He adored Mme. Storey, of course. All youths did as well as older males. As for me, I couldn't help liking the amusing little wretch, he was so new.
Like most boys of his age his ruling passion was for airplanes and aviators. At this time his particular idol was the famous Lieutenant George Grantland who had broken so many records.
Grantland had just started on a three days' point-to-point flight from Camp Tasker, encircling the whole country east of the Mississippi, and Eddie, in order to follow him, was obliged to buy an extra every hour.
Bursting with the subject, and having no one else to talk to, he brought these up to my room. This was his style. Of course I am only guessing at the figures.
"Here's the latest. Landed at New Orleans four thirty this A.M., two hours ahead of time. Gee! If I could only get out to a bulletin-board! Slept four hours and went on. 442 miles in under four hours. Wouldn't that expand your lungs?
"Say, that guy is a king of the air all right. Flies by night as well as day. They have lights to guide him where to land. Hasn't had to come down once for trouble.
"Here's a picture of his plane. It's the Bentley-Critchard type. They're just out. Good for 140 an hour. Six hundred horse. Do you get that? Think of driving six hundred plugs through the clouds. Some team!"

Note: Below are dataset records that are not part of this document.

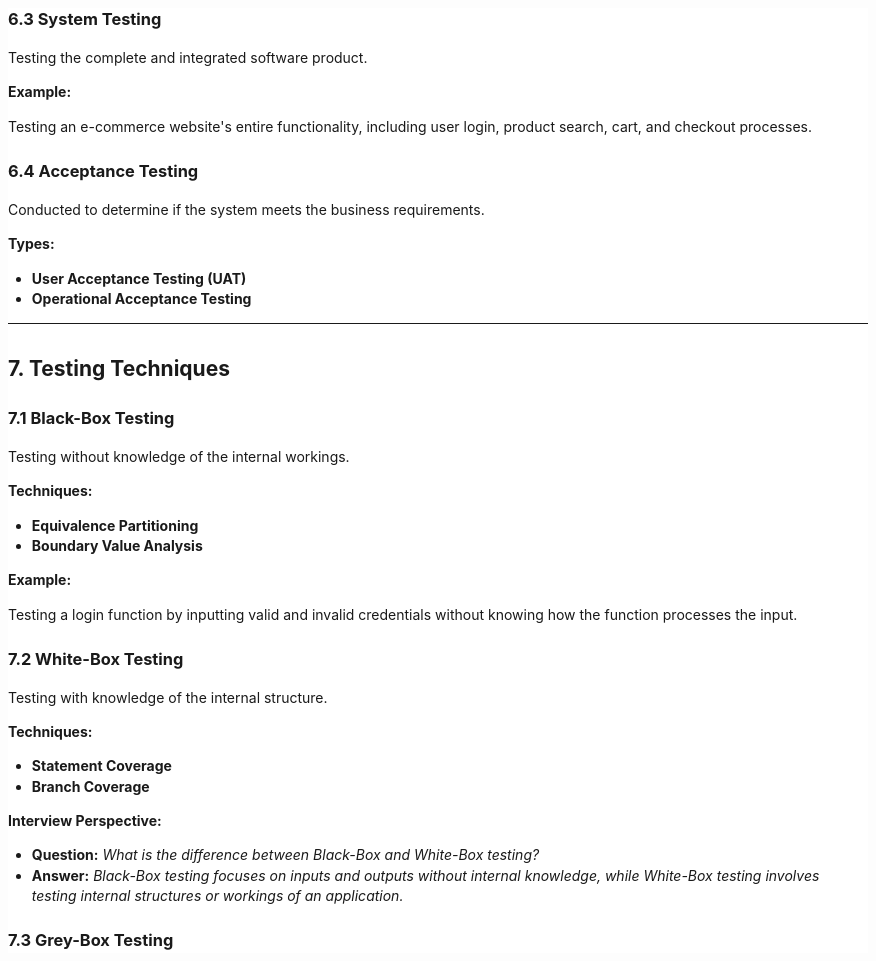 <a name="6c"></a>
### 6.3 System Testing

Testing the complete and integrated software product.

**Example:**

Testing an e-commerce website's entire functionality, including user login, product search, cart, and checkout processes.

<a name="6d"></a>
### 6.4 Acceptance Testing

Conducted to determine if the system meets the business requirements.

**Types:**

- **User Acceptance Testing (UAT)**
- **Operational Acceptance Testing**

---

<a name="7"></a>
## 7. Testing Techniques

<a name="7a"></a>
### 7.1 Black-Box Testing

Testing without knowledge of the internal workings.

**Techniques:**

- **Equivalence Partitioning**
- **Boundary Value Analysis**

**Example:**

Testing a login function by inputting valid and invalid credentials without knowing how the function processes the input.

<a name="7b"></a>
### 7.2 White-Box Testing

Testing with knowledge of the internal structure.

**Techniques:**

- **Statement Coverage**
- **Branch Coverage**

**Interview Perspective:**

- **Question:** *What is the difference between Black-Box and White-Box testing?*
- **Answer:** *Black-Box testing focuses on inputs and outputs without internal knowledge, while White-Box testing involves testing internal structures or workings of an application.*

<a name="7c"></a>
### 7.3 Grey-Box Testing
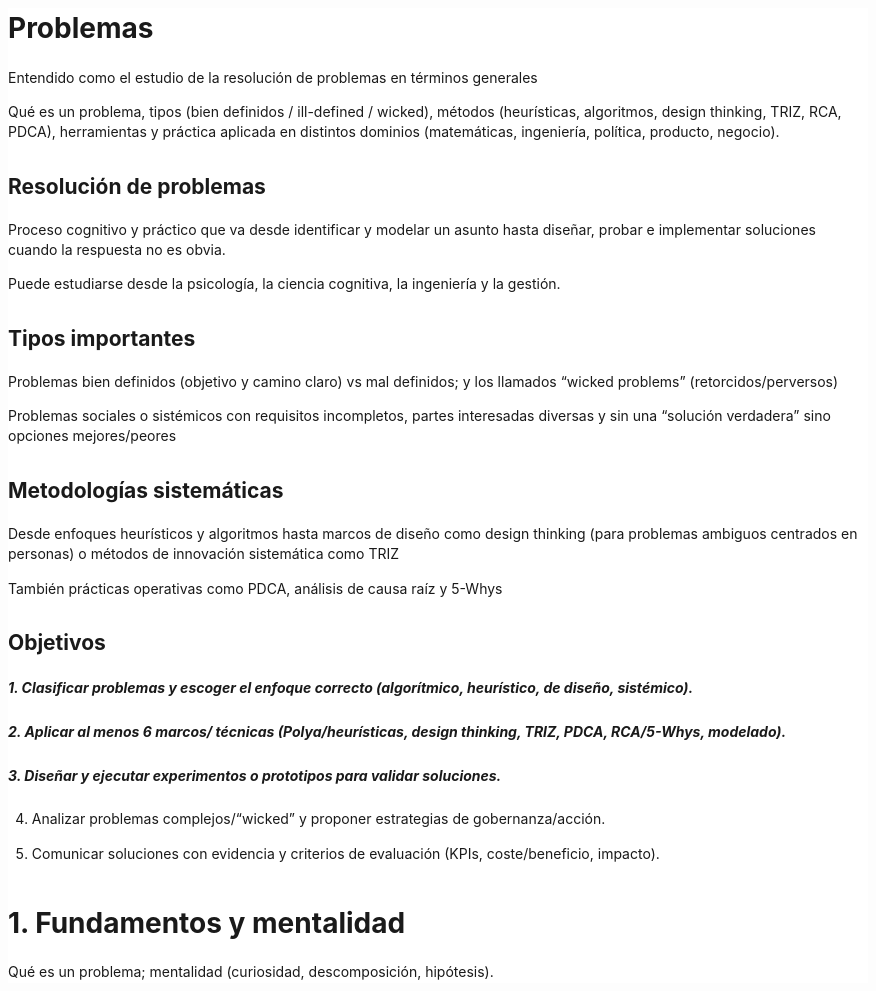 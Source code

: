 # Problemas

Entendido como el estudio de la resolución de problemas en términos generales

Qué es un problema, tipos (bien definidos / ill-defined / wicked), métodos (heurísticas, algoritmos, design thinking, TRIZ, RCA, PDCA), herramientas y práctica aplicada en distintos dominios (matemáticas, ingeniería, política, producto, negocio).


## Resolución de problemas

Proceso cognitivo y práctico que va desde identificar y modelar un asunto hasta diseñar, probar e implementar soluciones cuando la respuesta no es obvia.

Puede estudiarse desde la psicología, la ciencia cognitiva, la ingeniería y la gestión.


## Tipos importantes

Problemas bien definidos (objetivo y camino claro) vs mal definidos; y los llamados “wicked problems” (retorcidos/perversos)

Problemas sociales o sistémicos con requisitos incompletos, partes interesadas diversas y sin una “solución verdadera” sino opciones mejores/peores


## Metodologías sistemáticas

Desde enfoques heurísticos y algoritmos hasta marcos de diseño como design thinking (para problemas ambiguos centrados en personas) o métodos de innovación sistemática como TRIZ

También prácticas operativas como PDCA, análisis de causa raíz y 5-Whys



## Objetivos

##### 1. Clasificar problemas y escoger el enfoque correcto (algorítmico, heurístico, de diseño, sistémico).

##### 2. Aplicar al menos 6 marcos/ técnicas (Polya/heurísticas, design thinking, TRIZ, PDCA, RCA/5-Whys, modelado).

##### 3. Diseñar y ejecutar experimentos o prototipos para validar soluciones.

4. Analizar problemas complejos/“wicked” y proponer estrategias de gobernanza/acción.

5. Comunicar soluciones con evidencia y criterios de evaluación (KPIs, coste/beneficio, impacto).


# 1. Fundamentos y mentalidad

Qué es un problema; mentalidad (curiosidad, descomposición, hipótesis).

After two days of this, I was almost as well acquainted with the exploits of Lieutenant Grantland as his admirer. Every hour or two, Eddie would have a new picture of the dashing aviator to show me. Even after being snapshotted in the blazing sun and reproduced in a newspaper half-tone, he remained a handsome young fellow.
Eddie was in the thick of this when they brought Philippa Dean up from the Tombs, but as she was indubitably a "class one jane," his attention was momentarily won from his newspapers.
The assistant district attorney did not accompany her. To be obliged to wait outside was, I suppose, too great a trial to his dignity. Miss Dean was under escort of two gigantic plain-clothes men, the slender little thing. I was glad, at any rate, that they had not handcuffed her.
My first impression was a favourable one. Her eyes struck you at once. They were full, limpid, blue, very wide open under fine brows, giving her an expression of proud candour in which there was something really affecting. However, I had learned ere this from Mme. Storey that you cannot read a woman's soul in her eyes, so I reserved judgment.
Her hair was light-brown. She was dressed with that fine simplicity which is the despair of newly arrived women. At present she looked hard and wary, and her lips were compressed into a scarlet line. But that was small wonder in her situation.
Mme. Storey came out when she heard them. What was her first impression of the girl I cannot say, for she never gave anything away in her face at such moments. She invited the two detectives to make themselves comfortable in the outer office, and we three women passed into the big room. She waved the girl to a seat.
"You may relax," she said, smiling, "nobody is going to put you through the third degree here."
But the girl sat down bolt upright, with her hands clenched in her lap. It was painful to see that tightness. Mme. Storey applied herself to the task of charming it away. She said to the ape:
"Giannino, take off your hat to Miss Dean, and tell her that we wish her well."
The little animal stood up on the table, jerked off his cap and gibbered in his own tongue. It was a performance that never failed to win a smile, but this girl's lips looked as if they had forgotten how.
"The assistant district attorney has asked me to examine you," Mme. Storey began in friendly style. "Being a public prosecutor, he's bent on your conviction, having nobody else to accuse. But I may as well tell you that I don't share his feelings. Indeed, he's so cock-sure that it would give me pleasure to prove him wrong."
I knew that my employer was sincere in saying this, but I suppose the poor girl had learned to her cost that the devil himself can be sympathetic. At any rate, the speech had no effect on her.
...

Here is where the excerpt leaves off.